Problem description:
Return all of the following entries as written, but without the images.

Collected data
[Start of section]

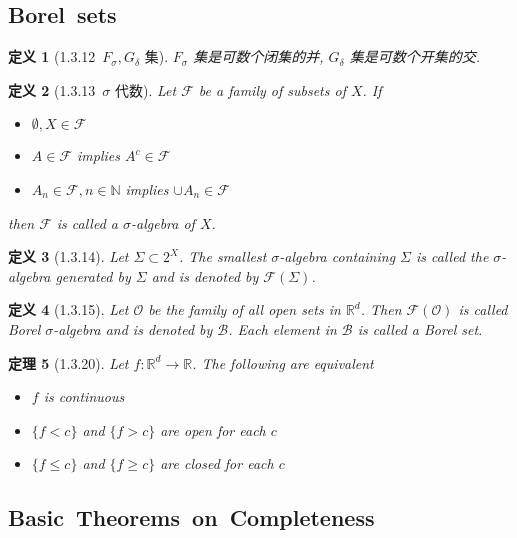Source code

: \documentclass[10pt,openany]{book}
\theoremstyle{thmstyle} %
\newtheorem{theorem}{定理}[chapter]
\theoremstyle{defstyle} %
\newtheorem{definition}[theorem]{定义}
\theoremstyle{prostyle} %
\begin{document}
\subsection{Borel~sets}

\begin{definition}[1.3.12~$F_\sigma, G_\delta$ 集]
$F_\sigma$ 集是可数个闭集的并, $G_\delta$ 集是可数个开集的交.
\end{definition}

\begin{definition}[1.3.13~$\sigma$ 代数]
Let $\mathcal{F}$ be a family of subsets of $X$. If
\begin{itemize}
  \item $\emptyset, X \in \mathcal{F}$
  \item $A \in \mathcal{F}$ implies $A^c \in \mathcal{F}$
  \item $A_n \in \mathcal{F}, n \in \mathbb{N}$ implies $\cup A_n \in \mathcal{F}$
\end{itemize}
then $\mathcal{F}$ is called a $\sigma$-algebra of $X$.
\end{definition}

\begin{definition}[1.3.14]
Let $\Sigma \subset 2^X$. The smallest $\sigma$-algebra containing $\Sigma$ is called the $\sigma$-algebra generated by $\Sigma$ and is denoted by $\mathcal{F}(\Sigma)$.
\end{definition}

\begin{definition}[1.3.15]
Let $\mathcal{O}$ be the family of all open sets in $\mathbb{R}^d$. Then $\mathcal{F}(\mathcal{O})$ is called Borel $\sigma$-algebra and is denoted by $\mathcal{B}$. Each element in $\mathcal{B}$ is called a Borel set.
\end{definition}


\begin{theorem}[1.3.20]
Let $f: \mathbb{R}^d \rightarrow \mathbb{R}$. The following are equivalent
\begin{itemize}
  \item $f$ is continuous
  \item $\{f<c\}$ and $\{f>c\}$ are open for each $c$
  \item $\{f \leq c\}$ and $\{f \geq c\}$ are closed for each $c$
\end{itemize}
\end{theorem}


\subsection{Basic~Theorems~on~Completeness}
\end{document}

[End of section]

Result of this exercise:
Source code

: \documentclass[10pt,openany]{book}
\theoremstyle{thmstyle} %
\newtheorem{theorem}{定理}[chapter]
\theoremstyle{defstyle} %
\newtheorem{definition}[theorem]{定义}
\theoremstyle{prostyle} %
\begin{document}
\subsection{Borel~sets}

\begin{definition}[1.3.12~$F_\sigma, G_\delta$ 集]
$F_\sigma$ 集是可数个闭集的并, $G_\delta$ 集是可数个开集的交.
\end{definition}

\begin{definition}[1.3.13~$\sigma$ 代数]
Let $\mathcal{F}$ be a family of subsets of $X$. If
\begin{itemize}
  \item $\emptyset, X \in \mathcal{F}$
  \item $A \in \mathcal{F}$ implies $A^c \in \mathcal{F}$
  \item $A_n \in \mathcal{F}, n \in \mathbb{N}$ implies $\cup A_n \in \mathcal{F}$
\end{itemize}
then $\mathcal{F}$ is called a $\sigma$-algebra of $X$.
\end{definition}

\begin{definition}[1.3.14]
Let $\Sigma \subset 2^X$. The smallest $\sigma$-algebra containing $\Sigma$ is called the $\sigma$-algebra generated by $\Sigma$ and is denoted by $\mathcal{F}(\Sigma)$.
\end{definition}

\begin{definition}[1.3.15]
Let $\mathcal{O}$ be the family of all open sets in $\mathbb{R}^d$. Then $\mathcal{F}(\mathcal{O})$ is called Borel $\sigma$-algebra and is denoted by $\mathcal{B}$. Each element in $\mathcal{B}$ is called a Borel set.
\end{definition}


\begin{theorem}[1.3.20]
Let $f: \mathbb{R}^d \rightarrow \mathbb{R}$. The following are equivalent
\begin{itemize}
  \item $f$ is continuous
  \item $\{f<c\}$ and $\{f>c\}$ are open for each $c$
  \item $\{f \leq c\}$ and $\{f \geq c\}$ are closed for each $c$
\end{itemize}
\end{theorem}


\subsection{Basic~Theorems~on~Completeness}
\end{document}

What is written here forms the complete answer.